減損会計は非常に難解であることに加え、減損損失も多額になりがちなので、会計監査を行なっていると本当によくもめます。しかしながら新しいNISAで個人のリスクマネーが市場に流入し、東証のPBR改革により経営者がより貸借対照表の資産構成を見直すことになると、減損会計の重要性は増していくことになるでしょう。
投資者の期待する利回りが高まる結果、減損会計で用いる割引率に影響があるかもしれません。
なお、日本基準ではあまり意識されないですが、国際財務報告基準に以下のパラグラフがあります。
PBRが1を割っているのであれば、資産の減損を慎重に検討しなさい、ということになります。
まとめ - 会計士の目線
経営者がリスクをとる以上、会計士はリスクを適切に評価し、監査に反映させなければなりません。今回のPBR改革は監査基準自体を変えるものではありませんが、経営者はより投資者の期待利回りを超えるべく、リスクをとって新製品・新サービスへの投資を行い、合わせて新たなインセンティブ設計するケースも増えてくるのではと想定されます。
これを受け、会計士は従来以上に被監査会社の環境を理解の上、リスク評価を実施することが求められます。
固定資産の減損会計は本PBR改革により最も影響を受けうるものの一つかと思われますが、新規参入した事業のプレッシャーに対する売上等、会計士は他のエリアにも注意を払う必要が出てくる機会が増えてくる可能性があります。
今まで以上に経営者とコミュニケーションを密にし、被監査会社を理解の上、きめ細やかな監査計画の策定と見直しが求められてくるでしょう。
おわりに
この記事を通じて、会計士として貸借対照表を用い東証のPBR改革を整理してみましたが、いかがでしたでしょうか?
日本では、少子高齢化と共に年金制度は実質的に破綻しつつあり、国民自ら老後の資産形成を行なっていく気運は増すばかりです。
政府も、2024年から始まった新しいNISAやiDeCoなど、国民の資産形成を後押ししており、今後投資対象によってどれくらい利回りが望ましいのかについて理解が広まっていくでしょう。
このような環境の下、東証のPBR改革は、投資者の期待する利回りを経営者側に意識させ、果敢にリスクをとり、ひいては日本全体のGDPや生産性の底上げに帰するものと考えます。

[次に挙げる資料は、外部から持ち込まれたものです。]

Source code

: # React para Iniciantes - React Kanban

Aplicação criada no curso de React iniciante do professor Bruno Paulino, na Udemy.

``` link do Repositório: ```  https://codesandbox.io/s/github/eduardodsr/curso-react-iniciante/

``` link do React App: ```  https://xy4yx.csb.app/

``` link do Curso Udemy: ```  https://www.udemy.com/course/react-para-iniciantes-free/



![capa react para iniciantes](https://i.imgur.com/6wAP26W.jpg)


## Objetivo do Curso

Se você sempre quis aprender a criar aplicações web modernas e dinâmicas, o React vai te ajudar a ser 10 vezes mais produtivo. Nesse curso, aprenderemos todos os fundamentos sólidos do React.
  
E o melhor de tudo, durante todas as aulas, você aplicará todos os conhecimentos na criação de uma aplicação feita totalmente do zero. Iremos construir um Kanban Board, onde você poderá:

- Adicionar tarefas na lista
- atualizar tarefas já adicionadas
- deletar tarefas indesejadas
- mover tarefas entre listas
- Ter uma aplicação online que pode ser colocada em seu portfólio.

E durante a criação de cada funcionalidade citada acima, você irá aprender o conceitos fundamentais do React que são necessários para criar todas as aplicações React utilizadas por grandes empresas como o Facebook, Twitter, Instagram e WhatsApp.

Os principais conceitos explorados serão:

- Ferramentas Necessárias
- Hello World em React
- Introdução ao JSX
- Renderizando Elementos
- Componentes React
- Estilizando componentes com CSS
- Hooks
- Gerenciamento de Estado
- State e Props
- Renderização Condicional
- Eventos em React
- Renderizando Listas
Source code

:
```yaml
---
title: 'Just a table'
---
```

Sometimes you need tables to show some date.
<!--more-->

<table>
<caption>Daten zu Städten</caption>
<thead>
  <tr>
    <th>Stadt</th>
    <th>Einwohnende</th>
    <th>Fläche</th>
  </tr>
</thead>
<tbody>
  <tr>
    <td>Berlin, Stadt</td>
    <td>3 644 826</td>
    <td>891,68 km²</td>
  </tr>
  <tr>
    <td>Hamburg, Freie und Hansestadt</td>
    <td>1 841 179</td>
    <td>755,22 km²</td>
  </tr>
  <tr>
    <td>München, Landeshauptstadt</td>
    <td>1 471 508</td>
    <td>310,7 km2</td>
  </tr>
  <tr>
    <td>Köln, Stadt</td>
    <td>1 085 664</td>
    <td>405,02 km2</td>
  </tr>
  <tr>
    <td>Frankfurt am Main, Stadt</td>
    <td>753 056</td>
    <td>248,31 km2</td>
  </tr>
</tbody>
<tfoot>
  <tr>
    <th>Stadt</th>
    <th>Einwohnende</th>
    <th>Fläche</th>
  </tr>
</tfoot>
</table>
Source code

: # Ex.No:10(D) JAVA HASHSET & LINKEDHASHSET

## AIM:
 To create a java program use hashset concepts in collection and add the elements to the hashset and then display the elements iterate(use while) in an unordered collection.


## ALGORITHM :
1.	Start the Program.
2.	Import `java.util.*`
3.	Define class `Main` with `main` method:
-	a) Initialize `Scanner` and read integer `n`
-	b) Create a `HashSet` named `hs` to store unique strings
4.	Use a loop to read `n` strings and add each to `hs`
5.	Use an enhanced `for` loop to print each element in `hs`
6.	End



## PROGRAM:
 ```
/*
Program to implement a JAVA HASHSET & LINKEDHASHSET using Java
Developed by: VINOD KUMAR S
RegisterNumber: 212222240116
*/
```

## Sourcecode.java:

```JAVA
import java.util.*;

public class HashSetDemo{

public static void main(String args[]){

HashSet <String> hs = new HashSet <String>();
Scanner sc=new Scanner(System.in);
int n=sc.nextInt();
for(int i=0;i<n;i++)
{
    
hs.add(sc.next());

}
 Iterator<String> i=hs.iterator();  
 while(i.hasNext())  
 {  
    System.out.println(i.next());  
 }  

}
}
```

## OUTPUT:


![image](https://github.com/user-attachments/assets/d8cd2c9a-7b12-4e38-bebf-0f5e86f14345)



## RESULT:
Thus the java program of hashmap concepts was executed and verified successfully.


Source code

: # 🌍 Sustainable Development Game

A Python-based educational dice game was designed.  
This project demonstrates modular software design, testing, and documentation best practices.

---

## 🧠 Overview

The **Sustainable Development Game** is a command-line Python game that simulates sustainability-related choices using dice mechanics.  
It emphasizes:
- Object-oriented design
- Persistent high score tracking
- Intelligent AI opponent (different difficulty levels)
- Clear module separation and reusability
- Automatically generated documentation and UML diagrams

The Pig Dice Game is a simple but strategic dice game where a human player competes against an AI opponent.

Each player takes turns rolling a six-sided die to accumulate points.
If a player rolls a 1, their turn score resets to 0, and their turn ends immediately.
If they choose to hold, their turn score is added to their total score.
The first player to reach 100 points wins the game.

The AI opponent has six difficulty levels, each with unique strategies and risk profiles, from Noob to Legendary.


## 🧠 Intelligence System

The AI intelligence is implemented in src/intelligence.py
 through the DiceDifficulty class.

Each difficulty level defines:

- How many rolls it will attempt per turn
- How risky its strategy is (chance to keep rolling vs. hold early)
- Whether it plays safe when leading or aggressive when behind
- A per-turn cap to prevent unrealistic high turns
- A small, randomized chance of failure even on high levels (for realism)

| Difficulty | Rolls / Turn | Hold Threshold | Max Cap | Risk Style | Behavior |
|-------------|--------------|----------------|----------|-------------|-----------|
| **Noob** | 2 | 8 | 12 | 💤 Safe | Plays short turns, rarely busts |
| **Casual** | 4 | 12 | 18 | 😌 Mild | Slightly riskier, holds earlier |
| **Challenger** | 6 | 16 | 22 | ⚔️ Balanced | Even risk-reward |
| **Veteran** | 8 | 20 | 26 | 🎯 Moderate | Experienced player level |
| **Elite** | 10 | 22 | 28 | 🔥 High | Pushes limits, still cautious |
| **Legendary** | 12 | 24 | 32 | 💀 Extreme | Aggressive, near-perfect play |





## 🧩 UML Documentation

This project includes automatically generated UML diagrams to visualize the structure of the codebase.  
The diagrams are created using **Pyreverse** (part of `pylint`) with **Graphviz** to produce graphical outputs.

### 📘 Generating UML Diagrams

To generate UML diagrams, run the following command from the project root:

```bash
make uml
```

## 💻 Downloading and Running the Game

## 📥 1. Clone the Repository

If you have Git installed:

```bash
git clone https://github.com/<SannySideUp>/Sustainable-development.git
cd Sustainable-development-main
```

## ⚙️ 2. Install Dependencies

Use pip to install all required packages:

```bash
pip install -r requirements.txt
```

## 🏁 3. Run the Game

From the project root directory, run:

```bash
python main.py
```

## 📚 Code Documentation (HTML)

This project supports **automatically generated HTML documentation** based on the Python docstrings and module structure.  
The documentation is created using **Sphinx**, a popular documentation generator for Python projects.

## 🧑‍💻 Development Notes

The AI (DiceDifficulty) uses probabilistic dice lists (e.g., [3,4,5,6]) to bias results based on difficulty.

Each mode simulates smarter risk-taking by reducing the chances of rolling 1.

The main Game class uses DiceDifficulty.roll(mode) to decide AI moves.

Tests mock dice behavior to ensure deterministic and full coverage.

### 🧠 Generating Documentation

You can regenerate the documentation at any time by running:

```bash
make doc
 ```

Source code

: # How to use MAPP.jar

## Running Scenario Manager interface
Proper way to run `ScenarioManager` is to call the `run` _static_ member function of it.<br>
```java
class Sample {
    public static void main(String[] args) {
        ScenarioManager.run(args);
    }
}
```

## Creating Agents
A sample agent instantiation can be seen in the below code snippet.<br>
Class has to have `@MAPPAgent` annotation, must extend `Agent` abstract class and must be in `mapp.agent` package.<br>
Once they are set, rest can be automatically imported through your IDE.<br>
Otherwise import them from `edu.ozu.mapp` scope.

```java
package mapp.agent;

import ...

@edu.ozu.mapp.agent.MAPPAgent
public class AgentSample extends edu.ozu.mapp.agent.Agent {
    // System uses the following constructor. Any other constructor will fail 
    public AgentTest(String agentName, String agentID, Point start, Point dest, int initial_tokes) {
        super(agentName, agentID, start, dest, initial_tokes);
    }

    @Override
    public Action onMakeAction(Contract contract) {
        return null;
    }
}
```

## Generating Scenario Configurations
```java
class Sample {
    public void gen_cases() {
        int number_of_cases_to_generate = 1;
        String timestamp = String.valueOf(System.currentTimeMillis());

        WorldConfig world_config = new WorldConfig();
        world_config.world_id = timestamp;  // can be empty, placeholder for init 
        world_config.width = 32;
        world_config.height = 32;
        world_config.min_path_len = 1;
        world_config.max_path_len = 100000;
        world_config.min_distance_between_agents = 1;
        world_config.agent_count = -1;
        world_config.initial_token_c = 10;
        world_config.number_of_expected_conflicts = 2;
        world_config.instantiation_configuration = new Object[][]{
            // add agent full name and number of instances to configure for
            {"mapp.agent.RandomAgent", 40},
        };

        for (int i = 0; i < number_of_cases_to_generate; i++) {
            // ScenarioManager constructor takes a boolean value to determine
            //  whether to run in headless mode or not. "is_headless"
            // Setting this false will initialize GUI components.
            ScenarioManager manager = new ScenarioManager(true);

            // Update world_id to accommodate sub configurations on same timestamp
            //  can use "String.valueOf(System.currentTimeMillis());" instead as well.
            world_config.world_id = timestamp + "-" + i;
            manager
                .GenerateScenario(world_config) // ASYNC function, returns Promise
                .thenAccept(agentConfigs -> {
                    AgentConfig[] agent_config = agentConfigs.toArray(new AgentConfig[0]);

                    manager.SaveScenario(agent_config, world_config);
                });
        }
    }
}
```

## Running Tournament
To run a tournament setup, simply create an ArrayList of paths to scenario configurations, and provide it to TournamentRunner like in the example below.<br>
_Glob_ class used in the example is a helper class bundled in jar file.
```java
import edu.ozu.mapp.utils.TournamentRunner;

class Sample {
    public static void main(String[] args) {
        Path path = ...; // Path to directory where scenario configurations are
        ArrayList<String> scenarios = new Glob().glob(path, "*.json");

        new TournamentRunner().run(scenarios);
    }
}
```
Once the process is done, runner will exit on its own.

会計士は、経営者がとったリスクに対し、困難な状況に直面することが増えるかもしれませんが、適切なリスク評価を実施の上、市場が安心して取引ができるような高品質な監査への取り組みが継続するものと思われます。
最後となりますが、東証は今後一覧表の月次アップデートや個別企業の事例分析を行うとのことであり、この改革が日本の株式市場にどのような変化をもたらすか、期待と共に見守っていきましょう。